Service design Strategy

Designing public services for Mars

Eddie Copeland – FutureFest

This is a session pitch for an event which has not yet happened, so it’s a tantalising paragraph rather than a developed argument. But it’s getting a mention because of the power of the thought experiment which lies behind it. Maybe the day will come when the design of public services for Mars will be an immediate and necessary question demanding answers. But we don’t need to wait for that day to ask what it would be like to design public services if we were not constrained by everything which has gone before – which ends up being very similar to Ben Hammersley’s provocation. Down here on old Earth we can’t wish away the installed base, which makes things harder (though we do have a breathable atmosphere, which balances things out a bit), but we don’t have to let our goals be constrained by it.

Strategy Work and tools

Diversity and Inclusion in the Civil Service – You’re Welcome

Cat Macaulay – Swimming in Stormy Weather

The questions you didn't know existed are the ones you most need to answerStrategy can easily be seen as a grand and abstract thing, considering people as components of a system if it considers them at all. Strategic change, on that view, involves doing big things, which typically take a long time.

That’s not the only way of thinking about strategy, of course. Human-level strategy can result in many small things being done – but which may eventually result in a degree and depth of change greater than any big change can produce (though it may well still take a long time).

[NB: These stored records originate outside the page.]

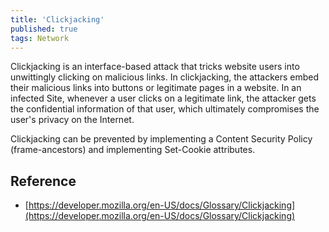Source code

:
 ```yaml
---
title: 'Clickjacking'
published: true
tags: Network
---
```


Clickjacking is an interface-based attack that tricks website users into
unwittingly clicking on malicious links. In clickjacking, the attackers embed
their malicious links into buttons or legitimate pages in a website. In an
infected Site, whenever a user clicks on a legitimate link, the attacker gets
the confidential information of that user, which ultimately compromises the
user's privacy on the Internet.

Clickjacking can be prevented by implementing a Content Security Policy
(frame-ancestors) and implementing Set-Cookie attributes.

## Reference

- [https://developer.mozilla.org/en-US/docs/Glossary/Clickjacking](https://developer.mozilla.org/en-US/docs/Glossary/Clickjacking)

That reflection is prompted by this post, which is both a very personal story and a description of the modern civil service. Nobody would pretend that the civil service is a paragon of every organisational virtue, but it is striking how far it has changed in composition, attitudes and priorities. That all matters a lot. It matters obviously because it shows an organisation at least striving to respect the diversity of the people who make it up. It matters less obviously – but very importantly – because strategic questions understood in the traditional grand way are answered by people who unavoidably bring the experience of their lives to doing so. Diversity is not a soft-edged slogan. It is not even just about respect for individuals. It is a dimension of strategic competence.